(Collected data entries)

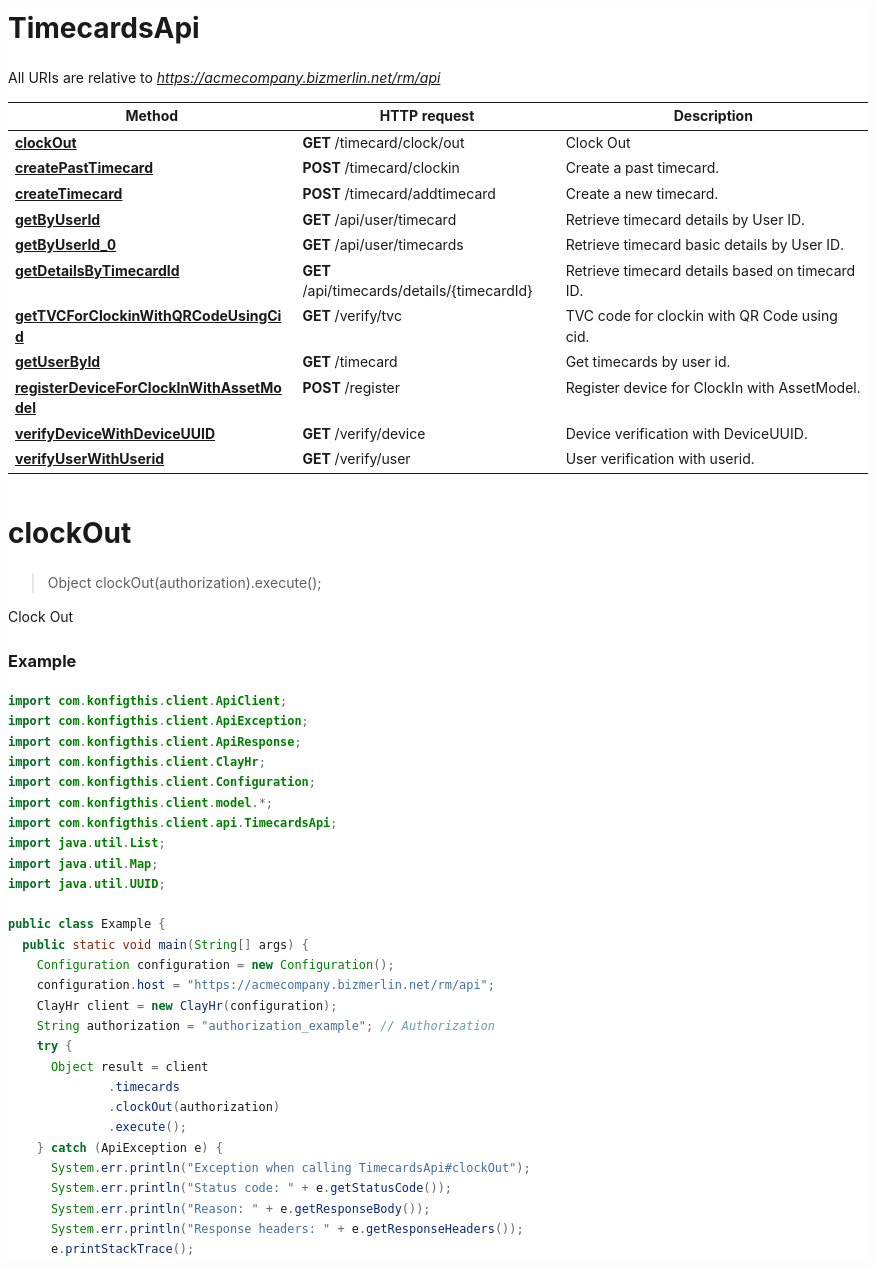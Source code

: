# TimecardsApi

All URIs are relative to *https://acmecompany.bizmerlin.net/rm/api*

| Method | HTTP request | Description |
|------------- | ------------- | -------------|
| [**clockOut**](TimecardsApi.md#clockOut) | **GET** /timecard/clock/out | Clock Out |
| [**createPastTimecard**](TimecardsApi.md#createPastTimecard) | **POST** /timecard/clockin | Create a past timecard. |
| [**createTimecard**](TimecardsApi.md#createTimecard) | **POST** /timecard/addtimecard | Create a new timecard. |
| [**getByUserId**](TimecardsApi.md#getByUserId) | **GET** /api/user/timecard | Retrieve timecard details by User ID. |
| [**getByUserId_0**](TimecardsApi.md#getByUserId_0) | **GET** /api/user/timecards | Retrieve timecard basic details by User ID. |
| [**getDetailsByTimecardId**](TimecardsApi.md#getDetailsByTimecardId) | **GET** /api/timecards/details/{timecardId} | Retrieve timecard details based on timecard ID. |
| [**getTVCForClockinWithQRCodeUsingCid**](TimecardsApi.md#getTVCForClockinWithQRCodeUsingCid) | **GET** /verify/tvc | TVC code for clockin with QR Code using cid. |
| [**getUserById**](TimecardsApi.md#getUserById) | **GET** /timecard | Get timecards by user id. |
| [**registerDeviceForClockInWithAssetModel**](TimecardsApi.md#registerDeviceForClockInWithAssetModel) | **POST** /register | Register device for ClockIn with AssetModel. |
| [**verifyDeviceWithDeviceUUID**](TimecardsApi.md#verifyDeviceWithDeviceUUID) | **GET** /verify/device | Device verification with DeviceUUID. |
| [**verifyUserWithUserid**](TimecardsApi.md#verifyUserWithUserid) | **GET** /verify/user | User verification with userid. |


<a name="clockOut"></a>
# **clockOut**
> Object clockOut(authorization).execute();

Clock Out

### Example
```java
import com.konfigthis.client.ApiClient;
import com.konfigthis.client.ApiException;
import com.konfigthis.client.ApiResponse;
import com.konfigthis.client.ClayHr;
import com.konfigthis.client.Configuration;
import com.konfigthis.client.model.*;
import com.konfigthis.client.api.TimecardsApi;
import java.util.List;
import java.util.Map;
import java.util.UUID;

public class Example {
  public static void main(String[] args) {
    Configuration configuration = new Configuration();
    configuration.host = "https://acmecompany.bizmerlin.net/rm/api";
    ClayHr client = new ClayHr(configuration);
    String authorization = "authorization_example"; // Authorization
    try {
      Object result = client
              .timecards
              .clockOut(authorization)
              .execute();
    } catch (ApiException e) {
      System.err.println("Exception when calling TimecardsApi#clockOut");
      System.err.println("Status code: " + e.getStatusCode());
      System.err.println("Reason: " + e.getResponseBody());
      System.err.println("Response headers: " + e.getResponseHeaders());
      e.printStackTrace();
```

■ HOW TO COMPLETE THIS TASK ■
Set down the entries above exactly, and keep every picture out of your copy.

■ OUTPUT OF THE EXERCISE ■
Source code

:# TimecardsApi

All URIs are relative to *https://acmecompany.bizmerlin.net/rm/api*

| Method | HTTP request | Description |
|------------- | ------------- | -------------|
| [**clockOut**](TimecardsApi.md#clockOut) | **GET** /timecard/clock/out | Clock Out |
| [**createPastTimecard**](TimecardsApi.md#createPastTimecard) | **POST** /timecard/clockin | Create a past timecard. |
| [**createTimecard**](TimecardsApi.md#createTimecard) | **POST** /timecard/addtimecard | Create a new timecard. |
| [**getByUserId**](TimecardsApi.md#getByUserId) | **GET** /api/user/timecard | Retrieve timecard details by User ID. |
| [**getByUserId_0**](TimecardsApi.md#getByUserId_0) | **GET** /api/user/timecards | Retrieve timecard basic details by User ID. |
| [**getDetailsByTimecardId**](TimecardsApi.md#getDetailsByTimecardId) | **GET** /api/timecards/details/{timecardId} | Retrieve timecard details based on timecard ID. |
| [**getTVCForClockinWithQRCodeUsingCid**](TimecardsApi.md#getTVCForClockinWithQRCodeUsingCid) | **GET** /verify/tvc | TVC code for clockin with QR Code using cid. |
| [**getUserById**](TimecardsApi.md#getUserById) | **GET** /timecard | Get timecards by user id. |
| [**registerDeviceForClockInWithAssetModel**](TimecardsApi.md#registerDeviceForClockInWithAssetModel) | **POST** /register | Register device for ClockIn with AssetModel. |
| [**verifyDeviceWithDeviceUUID**](TimecardsApi.md#verifyDeviceWithDeviceUUID) | **GET** /verify/device | Device verification with DeviceUUID. |
| [**verifyUserWithUserid**](TimecardsApi.md#verifyUserWithUserid) | **GET** /verify/user | User verification with userid. |


<a name="clockOut"></a>
# **clockOut**
> Object clockOut(authorization).execute();

Clock Out

### Example
```java
import com.konfigthis.client.ApiClient;
import com.konfigthis.client.ApiException;
import com.konfigthis.client.ApiResponse;
import com.konfigthis.client.ClayHr;
import com.konfigthis.client.Configuration;
import com.konfigthis.client.model.*;
import com.konfigthis.client.api.TimecardsApi;
import java.util.List;
import java.util.Map;
import java.util.UUID;

public class Example {
  public static void main(String[] args) {
    Configuration configuration = new Configuration();
    configuration.host = "https://acmecompany.bizmerlin.net/rm/api";
    ClayHr client = new ClayHr(configuration);
    String authorization = "authorization_example"; // Authorization
    try {
      Object result = client
              .timecards
              .clockOut(authorization)
              .execute();
    } catch (ApiException e) {
      System.err.println("Exception when calling TimecardsApi#clockOut");
      System.err.println("Status code: " + e.getStatusCode());
      System.err.println("Reason: " + e.getResponseBody());
      System.err.println("Response headers: " + e.getResponseHeaders());
      e.printStackTrace();
```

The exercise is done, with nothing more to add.